It's not the game's fault, rather it's the poorly designed EVGA card, other cards have protection in place.
So rather, no one expects buying a card not using industry standard protections.
#18
64K
londisteThis is all damage control and FUD. By all indications the actual bricking problem is limited to specific EVGA models which trip physical protections.
This day and age, software should not be able to actually brick a card.
At this point I also think it's a design flaw in the EVGA 3090
Posted on Reply
#19
Ferrum Master
Xex360It seems it is limited to the EVGA model due to design faults, the other cards just protect themselves because the game being in beta is buggy.

www.igorslab.de/en/evga-geforce-rtx-3080-rtx-3090-and-not-only-new-world-when-the-graphics-card-goes-amok-because-of-design-failures/

Please update so don't mislead people.
I do not share the opinion with him this time. A lot of bullshit info from engineering stand point.
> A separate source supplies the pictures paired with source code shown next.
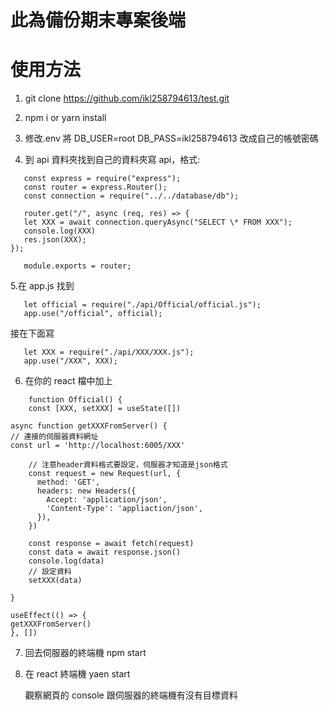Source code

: # 此為備份期末專案後端

# 使用方法

1. git clone https://github.com/ikl258794613/test.git

2. npm i or yarn install

3. 修改.env 將 DB_USER=root DB_PASS=ikl258794613 改成自己的帳號密碼

4. 到 api 資料夾找到自己的資料夾寫 api，格式:

```
   const express = require("express");
   const router = express.Router();
   const connection = require("../../database/db");

   router.get("/", async (req, res) => {
   let XXX = await connection.queryAsync("SELECT \* FROM XXX");
   console.log(XXX)
   res.json(XXX);
});

   module.exports = router;
```

5.在 app.js 找到

```
   let official = require("./api/Official/official.js");
   app.use("/official", official);
```

接在下面寫

```
   let XXX = require("./api/XXX/XXX.js");
   app.use("/XXX", XXX);

```

6.  在你的 react 檔中加上

```
    function Official() {
    const [XXX, setXXX] = useState([])

async function getXXXFromServer() {
// 連接的伺服器資料網址
const url = 'http://localhost:6005/XXX'

    // 注意header資料格式要設定，伺服器才知道是json格式
    const request = new Request(url, {
      method: 'GET',
      headers: new Headers({
        Accept: 'application/json',
        'Content-Type': 'appliaction/json',
      }),
    })

    const response = await fetch(request)
    const data = await response.json()
    console.log(data)
    // 設定資料
    setXXX(data)

}

useEffect(() => {
getXXXFromServer()
}, [])

```

7. 回去伺服器的終端機 npm start

8. 在 react 終端機 yaen start

   觀察網頁的 console 跟伺服器的終端機有沒有目標資料
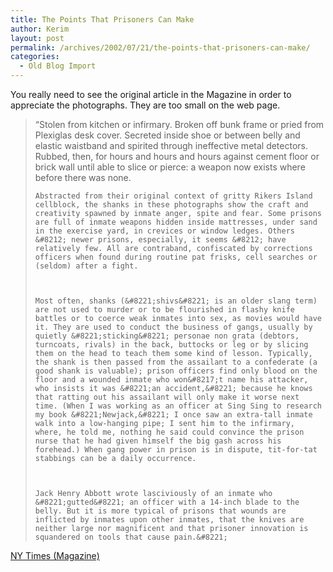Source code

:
 ```yaml
---
title: The Points That Prisoners Can Make
author: Kerim
layout: post
permalink: /archives/2002/07/21/the-points-that-prisoners-can-make/
categories:
  - Old Blog Import
---
```

You really need to see the original article in the Magazine in order to appreciate the photographs. They are too small on the web page.


>   &#8220;Stolen from kitchen or infirmary. Broken off bunk frame or pried from Plexiglas desk cover. Secreted inside shoe or between belly and elastic waistband and spirited through ineffective metal detectors. Rubbed, then, for hours and hours and hours against cement floor or brick wall until able to slice or pierce: a weapon now exists where before there was none. 
>   
>   
>     Abstracted from their original context of gritty Rikers Island cellblock, the shanks in these photographs show the craft and creativity spawned by inmate anger, spite and fear. Some prisons are full of inmate weapons hidden inside mattresses, under sand in the exercise yard, in crevices or window ledges. Others &#8212; newer prisons, especially, it seems &#8212; have relatively few. All are contraband, confiscated by corrections officers when found during routine pat frisks, cell searches or (seldom) after a fight.
>   
>   
>   
>     Most often, shanks (&#8221;shivs&#8221; is an older slang term) are not used to murder or to be flourished in flashy knife battles or to coerce weak inmates into sex, as movies would have it. They are used to conduct the business of gangs, usually by quietly &#8221;sticking&#8221; personae non grata (debtors, turncoats, rivals) in the back, buttocks or leg or by slicing them on the head to teach them some kind of lesson. Typically, the shank is then passed from the assailant to a confederate (a good shank is valuable); prison officers find only blood on the floor and a wounded inmate who won&#8217;t name his attacker, who insists it was &#8221;an accident,&#8221; because he knows that ratting out his assailant will only make it worse next time. (When I was working as an officer at Sing Sing to research my book &#8221;Newjack,&#8221; I once saw an extra-tall inmate walk into a low-hanging pipe; I sent him to the infirmary, where, he told me, nothing he said could convince the prison nurse that he had given himself the big gash across his forehead.) When gang power in prison is in dispute, tit-for-tat stabbings can be a daily occurrence.
>   
>   
>   
>     Jack Henry Abbott wrote lasciviously of an inmate who &#8221;gutted&#8221; an officer with a 14-inch blade to the belly. But it is more typical of prisons that wounds are inflicted by inmates upon other inmates, that the knives are neither large nor magnificent and that prisoner innovation is squandered on tools that cause pain.&#8221;
>   


<a href="http://www.nytimes.com/2002/07/21/magazine/21GALLERY.html" onclick="_gaq.push(['_trackEvent', 'outbound-article', 'http://www.nytimes.com/2002/07/21/magazine/21GALLERY.html', 'NY Times (Magazine)']);" >NY Times (Magazine)</a>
A point where sensors are to slow, comparing time frame with the sensor speed, thus it is not fast enough to react? Bullshit. You can even predict the load as a software algo, it does not need to be in sync. I agree that the circuit is not capable enough and that's just it. You always have hysteresis and and you have to have a reserve. At least 150% in current and thermal capacity. We all know the latter is already screwed on 3090ies.

The rant about the fan tachometer going cuckoo. It is stupid, so what? It is hardware combination flaw. The tach is an open collector design. Problem is, that some fans are different and needs different pullup resistors to work at all RPM range it just desyncs. It ain't a software fix. The engineering sample prolly used some different fans, and they implemented a default solution, just the fans are problematic. I've encountered same issues on certain motherboards too.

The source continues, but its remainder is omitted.